Armand Robinson

Profile
- Position: Wide receiver

Personal information
- Born: December 8, 1987 (age 38)
- Listed height: 6 ft 1 in (1.85 m)
- Listed weight: 199 lb (90 kg)

Career information
- High school: Reynoldsburg (OH)
- College: Miami (OH)
- NFL draft: 2011: undrafted

Career history
- Pittsburgh Steelers (2011)*; Kansas City Command (2012);
- * Offseason or practice squad member only
- Stats at Pro Football Reference

= Armand Robinson =

American football player (born 1987)

Armand Robinson (born December 8, 1987) is an American former football wide receiver who played in the Arena Football League.

==Biography==
Robinson played college football for the Miami RedHawks.
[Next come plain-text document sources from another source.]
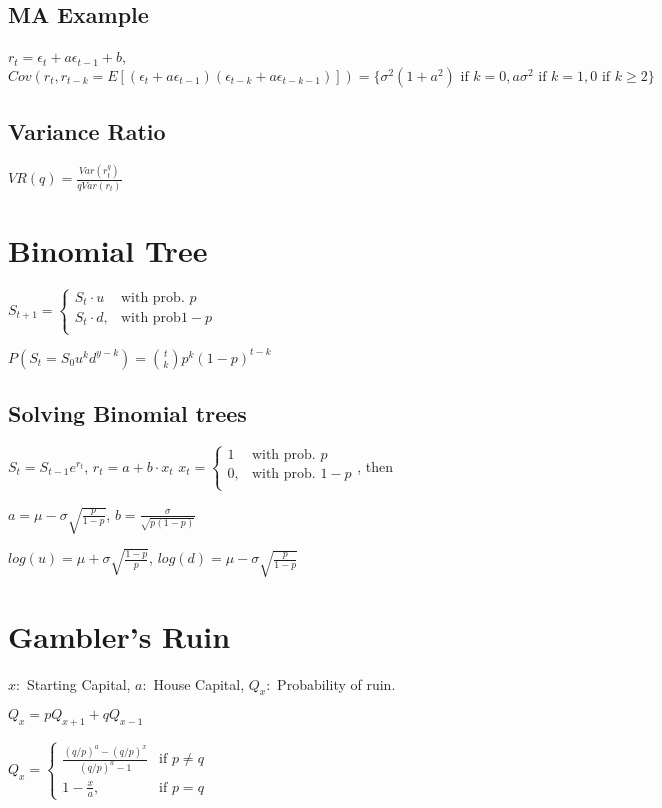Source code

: \subsection{MA Example}
$r_t = \epsilon_t + a \epsilon_{t-1} + b$, $Cov(r_t, r_{t-k} = E[(\epsilon_t + a\epsilon_{t-1})(\epsilon_{t-k} + a\epsilon_{t-k-1})]) = \{\sigma^2(1+a^2) \text{ if } k=0, a\sigma^2 \text{ if }  k=1, 0 \text{ if }  k\geq2\}$

\subsection{Variance Ratio}
$VR(q) = \frac{Var(r_t^q)}{q Var(r_t)}$

\section{Binomial Tree}

$S_{t+1} =
    \begin{cases}
        S_t \cdot u & \text{with prob. } p \\
        S_t \cdot d, & \text{with prob} 1-p \\
    \end{cases}$

$P(S_t = S_0u^kd^{y-k}) = \binom{t}{k} p^k (1-p)^{t-k}$
\subsection{Solving Binomial trees}

$S_t = S_{t-1} e^{r_t}$, $r_t = a+b\cdot x_{t}$
$x_{t} =
    \begin{cases}
        1  & \text{with prob. } p \\
        0 , & \text{with prob. } 1-p \\
    \end{cases}$, then

$a=\mu - \sigma \sqrt{\frac{p}{1-p}}$, $b=\frac{\sigma}{\sqrt{p(1-p)}}$

$log(u) = \mu + \sigma \sqrt{\frac{1-p}{p}}$, $log(d) = \mu - \sigma \sqrt{\frac{p}{1-p}}$

\section{Gambler's Ruin}
$x:$ Starting Capital, $a:$ House Capital, $Q_x:$ Probability of ruin.

$Q_x = pQ_{x+1} + qQ_{x-1}$

$Q_x =
    \begin{cases}
        \frac{(q/p)^a - (q/p)^x }{ (q/p)^a -1 }  & \text{if } p\neq q \\
        1 - \frac{x}{a} , & \text{if } p = q
    \end{cases}$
In four seasons (2007–2010), he appeared in 50 games while recording 210 receptions for 2550 yards and 15 touchdowns.

Robinson signed a free agent contract with the Pittsburgh Steelers in 2011 as an undrafted rookie. In four preseason games, he had two receptions for 27 yards. He did not play in any regular season NFL games.

In 2012, Robinson played in the Arena Football League for the Kansas City Command. He recorded 47 receptions for 519 yards and nine touchdowns.

After his professional football career, Robinson went on to become a financial advisor.